### PROVIDED DATA
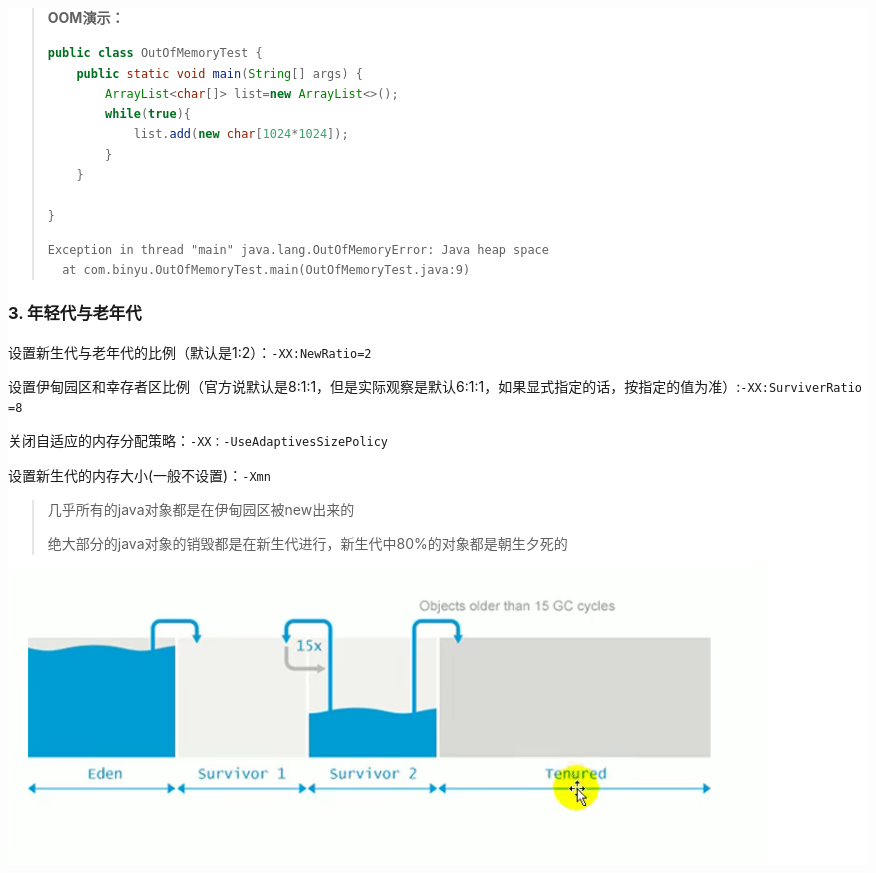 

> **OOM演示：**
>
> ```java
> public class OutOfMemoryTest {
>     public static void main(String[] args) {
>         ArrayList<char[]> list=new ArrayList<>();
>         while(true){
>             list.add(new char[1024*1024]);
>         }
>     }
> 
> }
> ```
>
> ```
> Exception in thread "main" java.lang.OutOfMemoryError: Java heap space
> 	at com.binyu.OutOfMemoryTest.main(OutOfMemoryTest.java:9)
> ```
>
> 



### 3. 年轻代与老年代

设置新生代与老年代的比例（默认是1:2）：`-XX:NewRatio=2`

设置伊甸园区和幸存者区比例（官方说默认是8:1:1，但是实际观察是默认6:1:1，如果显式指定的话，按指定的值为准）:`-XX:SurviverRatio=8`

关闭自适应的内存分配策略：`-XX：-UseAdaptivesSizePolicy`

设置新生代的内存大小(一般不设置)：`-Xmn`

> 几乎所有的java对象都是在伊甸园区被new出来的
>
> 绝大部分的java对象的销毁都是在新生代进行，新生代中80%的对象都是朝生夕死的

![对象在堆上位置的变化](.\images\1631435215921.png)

### WORK INSTRUCTIONS
Wherever "OutOfMemoryTest" turns up in the records, copy the whole line.

### EXPECTED ANSWER
> public class OutOfMemoryTest {
> 	at com.binyu.OutOfMemoryTest.main(OutOfMemoryTest.java:9)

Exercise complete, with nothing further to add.